A tram rattled down the centre of the dusty street. Still deep in thoughts of Hal, she didn’t look towards it, barely registered it.
There came an ear-splitting whistle.
It was a whistle that, in Outhwaite, had called the cows in to be milked and the pigs to be fed. In London it had brought taxis to a screeching kerbside halt.
Her heart slammed so hard in her chest that she thought it was going to stop. Her eyes flew in the direction the whistle had come from. The tram was now twenty yards or so past her and was travelling further away with every second. He was standing on its platform, a wide grin on a face that was bearded and as grimy as when he’d been tending the pigs and cows. His militia uniform was filthy and sweat-stained. His hair had grown so long that his thick tangle of curls was anchored at the nape of his neck by a red neckerchief that had originally been around his throat. A rifle was slung over one shoulder. There were no bandages in sight. No slings. No crutches.
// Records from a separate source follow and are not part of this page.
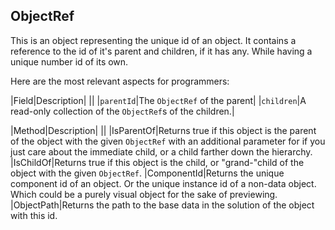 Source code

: ## ObjectRef
This is an object representing the unique id of an object. It contains a reference to the id of it's
parent and children, if it has any. While having a unique number id of its own.

Here are the most relevant aspects for programmers:

|Field|Description|
||
|`parentId`|The `ObjectRef` of the parent|
|`children`|A read-only collection of the `ObjectRef`s of the children.|

|Method|Description|
||
|IsParentOf|Returns true if this object is the parent of the object with the given `ObjectRef` with an additional parameter for if you just care about the immediate child, or a child farther down the hierarchy.
|IsChildOf|Returns true if this object is the child, or "grand-"child of the object with the given `ObjectRef`.
|ComponentId|Returns the unique component id of an object. Or the unique instance id of a non-data object. Which could be a purely visual object for the sake of previewing.
|ObjectPath|Returns the path to the base data in the solution of the object with this id.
Careless of how fast the tram was moving, he leapt from it.
With blazing joy on her face, she broke into a sprint, dodging around stray dogs and workers enjoying a
n early evening stroll, hurtling into his arms.
‘Hal! Hal! I’ve been worried out of my mind!’
She didn’t get a chance to say any more. His lips came down hard and hot on hers in a fierce, deep kiss. Her arms were as tightly round him as a drowning man’s to a lifebelt. She never wanted to let him go. Since they had been in Spain every separation had been an agony, but this last one had been by far the worst. As their passionate embrace went on and on, no one stared at them. In a world where lovers were separated and reunited – often only to be separated again, and for good – such scenes were commonplace.
When finally he raised his head from hers, Hal said thickly, ‘I need a bath and food, Thea love.’
As she looked up into his face she saw how the face-splitting grin that he had shot her from the tram had hidden how truly exhausted he was.
‘Sardines on toast, or an onion-and-tomato omelette?’ she asked, wishing she’d made a stew the previous evening; wishing she’d bought fresh bread that morning.
‘Both,’ he said as, arms around each other’s waists, they turned off the street into the warren of smaller streets that made up the working-class area where, when Hal was in the city, the two of them lived together and where, when he wasn’t in the city, Thea lived alone.
It was an area that had suffered badly in the March bombing and, with so many houses now uninhabitable, what had once been a bustling area was now near-deserted. The local church still stood, but as the Catholic Church was fiercely on the side of the Nationalists, it no longer had a congregation. With all priests being viewed as the enemy, it was rare in Barcelona to see one now, but a little way in front of them an elderly priest was heading towards the church, a shopping bag in either hand.